Your goal: For the entries below, state how many lines contain the word "products" and add nothing else.

%%

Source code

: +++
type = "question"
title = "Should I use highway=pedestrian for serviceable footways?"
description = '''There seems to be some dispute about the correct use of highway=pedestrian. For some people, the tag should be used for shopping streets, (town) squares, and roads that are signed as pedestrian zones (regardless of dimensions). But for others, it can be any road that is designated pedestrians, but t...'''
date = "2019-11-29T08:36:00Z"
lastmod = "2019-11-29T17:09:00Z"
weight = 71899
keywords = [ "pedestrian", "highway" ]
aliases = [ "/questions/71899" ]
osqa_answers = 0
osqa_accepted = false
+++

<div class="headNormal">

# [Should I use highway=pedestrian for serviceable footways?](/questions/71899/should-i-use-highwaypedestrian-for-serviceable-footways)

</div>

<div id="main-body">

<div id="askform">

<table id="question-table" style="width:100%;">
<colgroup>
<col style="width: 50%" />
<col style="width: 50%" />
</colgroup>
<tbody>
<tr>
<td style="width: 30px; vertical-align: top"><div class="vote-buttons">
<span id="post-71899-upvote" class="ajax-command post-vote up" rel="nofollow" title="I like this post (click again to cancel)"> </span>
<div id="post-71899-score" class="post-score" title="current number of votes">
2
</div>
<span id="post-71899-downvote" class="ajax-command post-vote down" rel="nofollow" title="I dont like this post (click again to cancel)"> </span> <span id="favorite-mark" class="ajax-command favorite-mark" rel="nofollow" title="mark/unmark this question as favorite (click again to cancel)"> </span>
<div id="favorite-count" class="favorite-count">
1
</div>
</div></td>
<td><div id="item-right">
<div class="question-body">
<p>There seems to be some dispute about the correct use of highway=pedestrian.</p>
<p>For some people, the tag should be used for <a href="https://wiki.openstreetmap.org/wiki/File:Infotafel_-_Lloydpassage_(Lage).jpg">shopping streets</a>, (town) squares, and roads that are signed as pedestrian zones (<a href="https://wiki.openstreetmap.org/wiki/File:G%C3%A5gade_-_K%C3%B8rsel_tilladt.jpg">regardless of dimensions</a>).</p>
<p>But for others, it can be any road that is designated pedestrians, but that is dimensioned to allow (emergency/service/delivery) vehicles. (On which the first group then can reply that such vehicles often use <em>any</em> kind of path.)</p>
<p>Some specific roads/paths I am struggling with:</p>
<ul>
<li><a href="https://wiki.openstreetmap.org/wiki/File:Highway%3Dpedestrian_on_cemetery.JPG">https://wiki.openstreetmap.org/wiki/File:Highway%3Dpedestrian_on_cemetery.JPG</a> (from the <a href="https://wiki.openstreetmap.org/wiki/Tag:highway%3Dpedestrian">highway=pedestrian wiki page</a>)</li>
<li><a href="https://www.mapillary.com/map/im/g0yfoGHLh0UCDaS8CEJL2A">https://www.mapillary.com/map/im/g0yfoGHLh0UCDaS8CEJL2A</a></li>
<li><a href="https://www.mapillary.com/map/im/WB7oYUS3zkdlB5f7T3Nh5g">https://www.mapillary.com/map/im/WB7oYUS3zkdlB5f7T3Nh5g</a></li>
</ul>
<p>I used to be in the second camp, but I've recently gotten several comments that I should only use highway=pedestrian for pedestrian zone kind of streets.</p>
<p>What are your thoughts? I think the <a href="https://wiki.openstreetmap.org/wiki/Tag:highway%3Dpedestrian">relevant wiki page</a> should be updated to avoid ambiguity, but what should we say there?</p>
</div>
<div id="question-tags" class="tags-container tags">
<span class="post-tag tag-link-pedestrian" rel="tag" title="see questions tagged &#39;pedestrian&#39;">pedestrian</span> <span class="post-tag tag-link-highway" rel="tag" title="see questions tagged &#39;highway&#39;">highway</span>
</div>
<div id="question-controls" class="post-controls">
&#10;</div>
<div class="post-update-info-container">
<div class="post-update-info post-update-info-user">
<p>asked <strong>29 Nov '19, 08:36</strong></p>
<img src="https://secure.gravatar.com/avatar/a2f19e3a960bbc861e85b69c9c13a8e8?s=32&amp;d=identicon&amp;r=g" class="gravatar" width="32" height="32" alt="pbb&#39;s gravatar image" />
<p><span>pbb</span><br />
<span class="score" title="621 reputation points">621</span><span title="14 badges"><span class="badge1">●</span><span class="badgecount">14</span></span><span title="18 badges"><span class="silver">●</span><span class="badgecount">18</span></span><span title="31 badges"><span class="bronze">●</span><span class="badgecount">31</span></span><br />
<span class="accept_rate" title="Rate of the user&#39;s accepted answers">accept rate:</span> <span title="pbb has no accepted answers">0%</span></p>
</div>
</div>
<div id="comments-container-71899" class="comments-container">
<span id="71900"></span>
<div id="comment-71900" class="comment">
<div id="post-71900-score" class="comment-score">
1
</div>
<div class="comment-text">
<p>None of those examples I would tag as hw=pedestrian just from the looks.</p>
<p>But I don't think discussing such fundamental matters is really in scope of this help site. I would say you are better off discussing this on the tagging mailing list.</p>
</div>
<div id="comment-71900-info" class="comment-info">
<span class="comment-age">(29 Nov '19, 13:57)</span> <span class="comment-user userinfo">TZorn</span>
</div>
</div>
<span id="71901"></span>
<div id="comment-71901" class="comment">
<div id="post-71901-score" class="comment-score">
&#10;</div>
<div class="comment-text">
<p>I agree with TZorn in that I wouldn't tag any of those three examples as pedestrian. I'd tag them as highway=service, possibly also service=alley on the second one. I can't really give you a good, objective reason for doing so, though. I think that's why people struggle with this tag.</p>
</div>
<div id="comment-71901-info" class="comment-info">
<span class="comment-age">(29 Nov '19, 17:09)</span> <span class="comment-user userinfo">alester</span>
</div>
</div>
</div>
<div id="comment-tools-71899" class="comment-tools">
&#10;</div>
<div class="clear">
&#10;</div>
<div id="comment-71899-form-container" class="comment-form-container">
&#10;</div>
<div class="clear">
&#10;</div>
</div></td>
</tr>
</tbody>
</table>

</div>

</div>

%%
%%

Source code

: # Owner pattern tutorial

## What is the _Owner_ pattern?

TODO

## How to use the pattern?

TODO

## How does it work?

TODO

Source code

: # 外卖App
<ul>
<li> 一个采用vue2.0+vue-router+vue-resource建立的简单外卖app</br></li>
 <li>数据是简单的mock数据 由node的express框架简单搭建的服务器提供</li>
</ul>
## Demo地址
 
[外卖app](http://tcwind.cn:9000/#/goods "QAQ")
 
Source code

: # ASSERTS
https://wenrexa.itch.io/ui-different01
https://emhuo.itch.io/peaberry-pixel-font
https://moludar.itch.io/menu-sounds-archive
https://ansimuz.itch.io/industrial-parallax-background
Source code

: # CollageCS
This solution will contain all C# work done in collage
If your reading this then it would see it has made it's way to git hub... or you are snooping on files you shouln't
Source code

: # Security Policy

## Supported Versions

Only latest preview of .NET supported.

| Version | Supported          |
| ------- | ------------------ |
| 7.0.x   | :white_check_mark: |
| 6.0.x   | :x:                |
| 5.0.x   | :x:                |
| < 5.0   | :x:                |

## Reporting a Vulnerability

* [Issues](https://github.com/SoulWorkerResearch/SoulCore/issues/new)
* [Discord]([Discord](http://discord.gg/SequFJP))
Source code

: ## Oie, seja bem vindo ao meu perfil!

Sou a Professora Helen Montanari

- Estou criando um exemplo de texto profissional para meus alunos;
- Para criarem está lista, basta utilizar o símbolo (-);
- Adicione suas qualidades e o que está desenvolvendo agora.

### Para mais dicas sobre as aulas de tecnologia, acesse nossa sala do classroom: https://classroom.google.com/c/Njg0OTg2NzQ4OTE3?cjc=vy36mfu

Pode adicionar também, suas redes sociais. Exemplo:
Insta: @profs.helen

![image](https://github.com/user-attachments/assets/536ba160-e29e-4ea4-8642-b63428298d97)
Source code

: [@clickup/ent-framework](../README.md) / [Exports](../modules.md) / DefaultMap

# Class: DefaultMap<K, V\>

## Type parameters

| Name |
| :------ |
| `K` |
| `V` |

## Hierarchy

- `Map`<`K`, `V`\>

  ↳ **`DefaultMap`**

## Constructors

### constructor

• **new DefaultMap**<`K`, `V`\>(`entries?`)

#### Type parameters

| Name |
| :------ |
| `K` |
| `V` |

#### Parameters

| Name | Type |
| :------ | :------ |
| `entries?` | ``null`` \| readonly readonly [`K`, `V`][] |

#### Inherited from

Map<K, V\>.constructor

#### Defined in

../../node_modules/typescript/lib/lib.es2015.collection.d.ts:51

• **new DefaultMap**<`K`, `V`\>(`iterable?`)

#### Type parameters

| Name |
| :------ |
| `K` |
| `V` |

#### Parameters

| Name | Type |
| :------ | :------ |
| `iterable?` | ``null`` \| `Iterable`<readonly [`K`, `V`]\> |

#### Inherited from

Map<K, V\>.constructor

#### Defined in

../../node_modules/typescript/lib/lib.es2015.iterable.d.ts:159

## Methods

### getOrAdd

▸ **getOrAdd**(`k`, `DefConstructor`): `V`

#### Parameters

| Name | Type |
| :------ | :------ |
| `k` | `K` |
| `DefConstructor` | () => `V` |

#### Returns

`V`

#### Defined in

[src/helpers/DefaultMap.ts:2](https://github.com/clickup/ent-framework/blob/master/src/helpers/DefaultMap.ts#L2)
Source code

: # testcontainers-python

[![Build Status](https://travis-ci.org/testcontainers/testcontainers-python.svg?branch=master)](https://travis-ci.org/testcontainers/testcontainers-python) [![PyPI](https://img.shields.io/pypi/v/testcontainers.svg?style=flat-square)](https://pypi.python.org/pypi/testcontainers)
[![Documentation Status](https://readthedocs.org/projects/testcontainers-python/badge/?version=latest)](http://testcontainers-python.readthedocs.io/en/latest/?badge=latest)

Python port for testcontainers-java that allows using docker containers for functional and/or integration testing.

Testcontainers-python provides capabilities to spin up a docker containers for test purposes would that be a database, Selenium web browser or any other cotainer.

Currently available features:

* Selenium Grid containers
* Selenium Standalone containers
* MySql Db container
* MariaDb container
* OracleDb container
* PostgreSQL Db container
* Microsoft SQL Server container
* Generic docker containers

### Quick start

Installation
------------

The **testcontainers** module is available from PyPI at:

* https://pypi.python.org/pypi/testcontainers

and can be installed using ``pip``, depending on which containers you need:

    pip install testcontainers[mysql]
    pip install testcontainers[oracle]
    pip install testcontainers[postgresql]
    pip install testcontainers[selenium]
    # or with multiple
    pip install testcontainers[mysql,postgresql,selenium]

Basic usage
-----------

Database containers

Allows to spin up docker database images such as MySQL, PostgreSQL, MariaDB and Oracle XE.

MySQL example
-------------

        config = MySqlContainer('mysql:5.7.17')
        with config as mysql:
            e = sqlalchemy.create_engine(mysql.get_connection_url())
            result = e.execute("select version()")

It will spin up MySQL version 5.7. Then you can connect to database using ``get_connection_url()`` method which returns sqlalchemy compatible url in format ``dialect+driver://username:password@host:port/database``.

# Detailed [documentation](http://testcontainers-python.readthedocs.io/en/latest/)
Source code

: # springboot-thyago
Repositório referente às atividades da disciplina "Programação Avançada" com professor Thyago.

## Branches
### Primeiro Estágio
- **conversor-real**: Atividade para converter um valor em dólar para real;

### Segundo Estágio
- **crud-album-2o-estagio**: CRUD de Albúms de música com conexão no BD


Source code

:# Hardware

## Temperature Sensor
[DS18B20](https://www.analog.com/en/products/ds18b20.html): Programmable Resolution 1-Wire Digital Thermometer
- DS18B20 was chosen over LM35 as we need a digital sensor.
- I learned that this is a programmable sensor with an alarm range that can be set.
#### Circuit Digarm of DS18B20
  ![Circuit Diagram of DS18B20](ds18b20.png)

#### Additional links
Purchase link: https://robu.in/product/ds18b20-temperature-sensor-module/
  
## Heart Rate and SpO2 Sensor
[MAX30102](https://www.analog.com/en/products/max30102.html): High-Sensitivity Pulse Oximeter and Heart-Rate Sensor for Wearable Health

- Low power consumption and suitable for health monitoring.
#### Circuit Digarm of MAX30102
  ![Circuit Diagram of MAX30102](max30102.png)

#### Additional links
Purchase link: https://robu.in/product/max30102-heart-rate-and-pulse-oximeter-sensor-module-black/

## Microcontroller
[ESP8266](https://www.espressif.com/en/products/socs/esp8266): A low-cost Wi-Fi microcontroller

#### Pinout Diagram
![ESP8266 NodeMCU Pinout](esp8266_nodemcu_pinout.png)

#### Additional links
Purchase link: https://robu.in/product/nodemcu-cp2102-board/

%%

Exercise response: 3